Ich bin gespannt auf die ersten Erfahrungsberichte mit Mikrofon und App. Wahrscheinlich wird man immer zwei Lösungen parat haben, aber die das smartLav wäre eine wirklich smarte Variante zumindest für die zweite Lösung.

Resting Bell – atmosphärischer Sound

restingbell.net

Gute Musik, auch Hintergrundmusik und erst recht kostengünstig nutzbare Klänge für Videos kann man immer brauchen, die Quellen sind auch in Zeiten von DRM und Abmahnungen gar nicht so selten. Eine weitere habe ich eher zufällig jetzt entdeckt: Resting Bell ist ein€“ Netlabel in€“ Berlin, das eine ganz stattliche Liste von Künstlern aufweisen kann.

Das Schönste für alle kreativen Kollegen steht schon auf der Eingangsseite: „All releases are released under a Creative Commons License“.

Alles Wissenswerte steht in der About-Seite:

Resting Bell is a netlabel, founded by Christian Roth.
The presented music should be meditative, experimental, electric, peaceful, beautiful, exciting, acustic or grounding. It could be nearly anything.

As a netlabel, Resting Bell releases music in MP3 format under the creative commons license for free.

Das triffts ziemlich genau: Wer Songs sucht, die eher am Mainstream orientiert sind, der wird hier eher nicht fündig. Aber ansonsten sollte man für ziemlich viele Stimmungen und Filmsequenzen das passende Stück finden können.

Audio-Lösung: Preiswertes Lavalier-Mikrofon

Lavalier-MikrofonEin gleich noch einmal das Thema Audio, weil es so schön ist: Meine neueste Spontan-Anschaffung ist ein Lavalier-Mikrofon, das ich gerade zusammen mit meinem Olympus WS 300M als Aufnahmegerät getestet habe. Um es kurz zu machen: Viel Spaß für wenig Geld.

Das Speed-Link Spes Clip-On Mikrofone erscheint sinnigerweise nicht unter der Rubrik Elektronik und Foto und auch nicht bei Musikinstrumente, sondern bei Computer & Zubehör. Es kostet gerade mal 15 Euro, hat eine 2,40 Meter lange Zuleitung mit Mini-Klinke und den bekannten Krawatten-Clip (den man natürlich auch an Hemd- und Pulloverkrägen etc. festmachen kann).

Klang und Empfindlichkeit sind für meinen Geschmack gut. Wer für draußen einen Windschutz braucht, der zahlt sicher für den Windjammer wohl das Doppelte…
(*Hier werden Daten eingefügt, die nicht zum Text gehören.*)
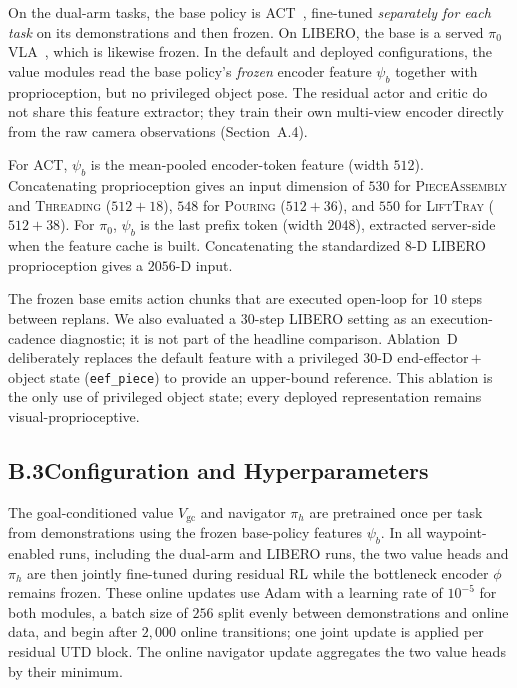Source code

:\documentclass[letterpaper]{article} %
\begin{document}
On the dual-arm tasks, the base policy is ACT~\cite{zhao2023learning}, fine-tuned
\emph{separately for each task} on its demonstrations and then frozen. On LIBERO, the
base is a served $\pi_0$ VLA~\cite{black2024pi0}, which is likewise frozen. In the
default and deployed configurations, the value modules read the base policy's
\emph{frozen} encoder feature $\psi_b$ together with proprioception, but no privileged
object pose. The residual actor and critic do not share this feature extractor; they
train their own multi-view encoder directly from the raw camera observations
(Section~A.4).

For ACT, $\psi_b$ is the mean-pooled encoder-token feature (width $512$). Concatenating
proprioception gives an input dimension of $530$ for
\textsc{PieceAssembly} and \textsc{Threading} ($512{+}18$), $548$ for
\textsc{Pouring} ($512{+}36$), and $550$ for \textsc{LiftTray} ($512{+}38$).
For $\pi_0$, $\psi_b$ is the last prefix token (width $2048$), extracted server-side
when the feature cache is built. Concatenating the standardized $8$-D LIBERO
proprioception gives a $2056$-D input.

The frozen base emits action chunks that are executed open-loop for $10$ steps between
replans. We also evaluated a $30$-step LIBERO setting as an execution-cadence
diagnostic; it is not part of the headline comparison. Ablation~D deliberately replaces
the default feature with a privileged $30$-D end-effector\,$+$\,object state
(\texttt{eef\_piece}) to provide an upper-bound reference. This ablation is the only
use of privileged object state; every deployed representation remains
visual-proprioceptive.

\subsection{B.3\quad Configuration and Hyperparameters}

The goal-conditioned value $V_{\mathrm{gc}}$ and navigator $\pi_h$ are
pretrained once per task from demonstrations using the frozen base-policy
features $\psi_b$. In all waypoint-enabled runs, including the dual-arm and
LIBERO runs, the two value heads and $\pi_h$ are then jointly fine-tuned during
residual RL while the bottleneck encoder $\phi$ remains frozen. These online
updates use Adam with a learning rate of $10^{-5}$ for both modules, a batch
size of $256$ split evenly between demonstrations and online data, and begin
after $2{,}000$ online transitions; one joint update is applied per residual
UTD block. The online navigator update aggregates the two value heads by their
minimum.
\end{document}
Das einzige Ärgerliche ist die Plastikverpackung. Das Kabel reicht wohl auch, um das Mikro direkt an der Kamera einzustöpseln, wenn der Interviewte nicht allzu weit weg ist. Reizvoller ist es natürlich, wenn man ähnlich wie bei einer Funkstrecke völlige Bewegungsfreiheit bei der Tonaufnahme hat. Nur muss man dann halt zu Beginn des Clips einmal deutlich in die Kamera sprechen, dann fällt das Synchronisieren leichter.